The propulsion–steering complex (PSC) is a program-controlled executive device. The AUV uses a propulsion system consisting of four aft reversible thrusters and two thrusters of horizontal and vertical channels. Stern thrusters are located in pairs in the horizontal and vertical planes at an angle of 22° to the longitudinal axis. This propulsion scheme makes it possible to create arbitrary forces and moments to control the AUV, as well as to implement various movement modes. The AUV motion is controlled by five degrees of freedom. The range of possible values for a given longitudinal velocity is 0–2.0 m/s.

2.2.3. Hydroacoustic Navigation and Communication System (Option)

The HNCS provides vehicle tracking, as well as periodic correction in determining the onboard coordinates of the AUV. The error in determining the distance depends significantly on the hydrological conditions of the working area, as well as on the error in the set sound velocity.

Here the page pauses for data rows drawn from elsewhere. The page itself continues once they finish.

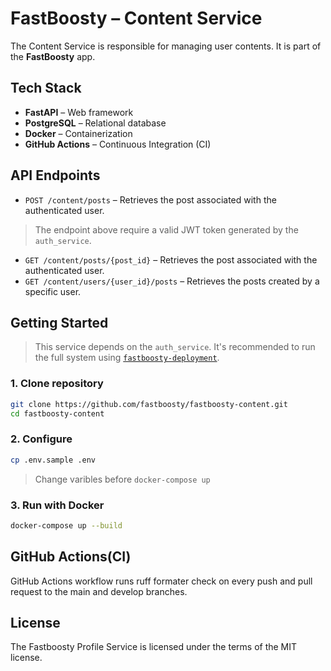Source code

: # FastBoosty – Content Service

The Content Service is responsible for managing user contents. It is part of the **FastBoosty** app.

## Tech Stack

- **FastAPI** – Web framework
- **PostgreSQL** – Relational database
- **Docker** – Containerization
- **GitHub Actions** – Continuous Integration (CI)

## API Endpoints

- `POST /content/posts` – Retrieves the post associated with the authenticated user.
> The endpoint above require a valid JWT token generated by the `auth_service`.
- `GET /content/posts/{post_id}` – Retrieves the post associated with the authenticated user.
- `GET /content/users/{user_id}/posts` – Retrieves the posts created by a specific user.


## Getting Started

> This service depends on the `auth_service`. It's recommended to run the full system using [`fastboosty-deployment`](https://github.com/fastboosty/fastboosty-deployment).

### 1. Clone repository

```bash
git clone https://github.com/fastboosty/fastboosty-content.git
cd fastboosty-content
```

### 2. Configure

```bash
cp .env.sample .env
```
> Change varibles before `docker-compose up`

### 3. Run with Docker

```bash
docker-compose up --build
```


## GitHub Actions(CI)

GitHub Actions workflow runs ruff formater check on every push and pull request to the main and develop branches.

## License

The Fastboosty Profile Service is licensed under the terms of the MIT license.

In the absence of HANS, the AUV uses calculus (using magnetic compass (MC), depth sensor (DS), and Doppler velocity logger (DVL) readings) and GNSS (on the surface) to determine its own coordinates.

The main HNCS features are summarized in Table 2.

Table 2. HNCS features.

Parameter	Value
Operating depth, m	up to 300
Operating range (slant), km	up to 3.5
Slant-range measurement error, m	no more than 0.01
Operating frequency, kHz	18 … 34
Bearing measurement error, deg	0.1
Data transfer rate, kbit/s	up to 13.9

2.3. MMT-300 Mathematical Model

The main MMT-300 vehicle parameters are summarized in Table 3.

Table 3. AUV parameters.

Mass, $\mathit{m}$	Length, $\mathit{L}$	Radius, $\mathit{r}$	Center-of-Mass Vector, ${\mathit{r}}_{\mathit{g}}^{\mathit{b}}$	Buoyancy Center Vector, ${\mathit{r}}_{\mathit{b}}^{\mathit{b}}$	Buoyancy, $\mathit{B}$
150 kg	3.081 m	0.147 m	${\left[\begin{array}{ccc}0& 0& 0\end{array}\right]}^T$ m	${\left[\begin{array}{ccc}0& 0& 0\end{array}.07\right]}^T$ m	$\mathrm{mg}$, N

2.3.1. Thrusters Allocation Matrix

Given the geometric and physical parameters of the thrusters, it is possible to determine the thrusters’ allocation matrix (4) by the following expression

$$t_i=\left[\begin{array}{c}{f}_i\\ r_i\times f_i\end{array}\right], T=\left[\begin{array}{ccc}{t}_1& \cdots & t_n\end{array}\right],$$

(8)

where $f_i$ is the force created by the $i$-th thruster, and $r_i$ is the geometric position of the force application point of the $i$-th thruster relative to the vehicle’s center of mass.

It is worth noting that the forces generated by the MMT-300 thrusters depend on the software control, which leads expression (8) to the parametric form

$$t_i\left(code\right)=\left[\begin{array}{c}{f}_i\left(code\right)\\ r_i\times f_i\left(code\right)\end{array}\right], T\left(code\right)=\left[\begin{array}{ccc}{t}_1\left(code\right)& \cdots & t_p\left(code\right)\end{array}\right],$$

(9)

where $code\in \left[-128;128\right]$ is the software control code.

From Figure 4, it is possible to determine the values $r_i$, which are presented in Table 4.

Figure 4. MMT-300 geometric parameters.

Table 4. Thrusters’ moments of arms of the MMT-300.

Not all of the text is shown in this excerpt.